Problem 2: Budgetary Effects Across Committees

The minimum wage increase also faced this problem. In that case, the changes in authorizing laws lay within the jurisdiction of the Senate Health, Education, Labor, and Pensions Committee, while most of the fiscal effects came within the purview of the Senate Finance Committee.

Immigration would pose a similar problem. In both the Senate and the House, the Judiciary Committees retain jurisdiction over most elements of the immigration system, while most of the budgetary impacts of any immigration changes—changes in tax revenues and welfare spending—lie within the purview of the Senate Finance Committee.

The reconciliation process is grounded upon giving specific instructions to specific congressional committees—who can alter programs solely within their committee’s jurisdiction—presenting a chicken-and-egg problem on issues like immigration. Giving a reconciliation instruction to the Judiciary Committee regarding immigration would yield little or no budgetary changes to programs within its jurisdiction, making it subject to be stricken under the “Byrd rule.”

Conversely, giving a reconciliation instruction to the Finance Committee would only generate budgetary savings if the committee altered areas of law not within its jurisdiction—also verboten under the “Byrd rule.” Either way, the process makes passing immigration provisions highly unlikely via reconciliation.

Problem 3: Changes to Social Security

The Congressional Budget Act that governs the reconciliation process precludes any legislative provision “that contains recommendations with respect to the old-age, survivors, and disability insurance program established under Title II of the Social Security Act.” Also, unlike the first problem above, in which a “Byrd rule” point of order would mean the offending provision would get stricken from a reconciliation bill absent the votes of 60 senators, a violation of the Social Security point of order, or the committee jurisdiction point of order, would prove fatal to the entire bill.

We know from experience that these procedural concerns can—and have—tripped up bills in the past. Four years ago, House Republicans had to amend their “repeal-and-replace” bill, which they similarly tried to enact via budget reconciliation, at the last minute to avoid falling afoul of the parliamentarian on this issue (as I had predicted).

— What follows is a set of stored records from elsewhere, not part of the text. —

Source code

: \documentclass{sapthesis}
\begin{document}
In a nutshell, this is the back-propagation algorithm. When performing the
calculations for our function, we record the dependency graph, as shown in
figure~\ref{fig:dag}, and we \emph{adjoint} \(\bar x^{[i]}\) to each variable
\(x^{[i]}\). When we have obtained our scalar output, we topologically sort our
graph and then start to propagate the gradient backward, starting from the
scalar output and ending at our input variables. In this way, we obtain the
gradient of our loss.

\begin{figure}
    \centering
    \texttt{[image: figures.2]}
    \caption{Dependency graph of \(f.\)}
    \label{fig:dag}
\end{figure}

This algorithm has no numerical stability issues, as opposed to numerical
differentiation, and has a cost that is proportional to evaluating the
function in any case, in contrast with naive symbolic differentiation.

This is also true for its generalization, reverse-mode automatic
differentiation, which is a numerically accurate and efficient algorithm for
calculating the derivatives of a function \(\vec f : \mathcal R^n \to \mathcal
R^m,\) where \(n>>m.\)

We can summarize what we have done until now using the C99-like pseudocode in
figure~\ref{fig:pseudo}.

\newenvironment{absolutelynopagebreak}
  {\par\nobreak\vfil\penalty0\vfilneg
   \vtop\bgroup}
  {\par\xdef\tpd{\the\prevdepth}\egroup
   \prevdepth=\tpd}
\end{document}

When first introducing their bill, Republicans wanted to include more stringent citizenship and identity verification provisions for their (revised) subsidy regime than existed in Obamacare. Rep. Kevin Brady, R-Texas, then the chairman of the House Ways and Means Committee, specifically bragged about the stricter eligibility requirements during his committee’s markup.

But in the waning days prior to the House floor vote, Republican leaders had to rewrite their bill. They removed all language creating a new verification regime because that regime—including its implications for Social Security—struck the Senate parliamentarian as potentially violating this “Byrd rule” test (among others).

It quite logically follows that, if creating a citizenship and identity verification regime violated the “Byrd rule” prohibition on changes to Social Security via budget reconciliation, changes to immigration laws—particularly a mass legalization program—would almost certainly violate the same provision. In other words, if Garcia has his way, and immigration changes get attached to a budget reconciliation bill in the House, guidance from the parliamentarian could kill the entire bill in the Senate.

Not Going to Happen

To put it bluntly, Democrats wanting to pass immigration changes via reconciliation find themselves in a procedural box canyon. If lawmakers like Garcia want to make threats to withhold their vote for any bill excluding immigration, they can of course do so. But unless Senate Democrats agree to abolish the filibuster or overrule the parliamentarian—things Sen. Joe Manchin, D-West Virginia, has said he will not do—changing immigration laws via reconciliation seems the longest of long shots.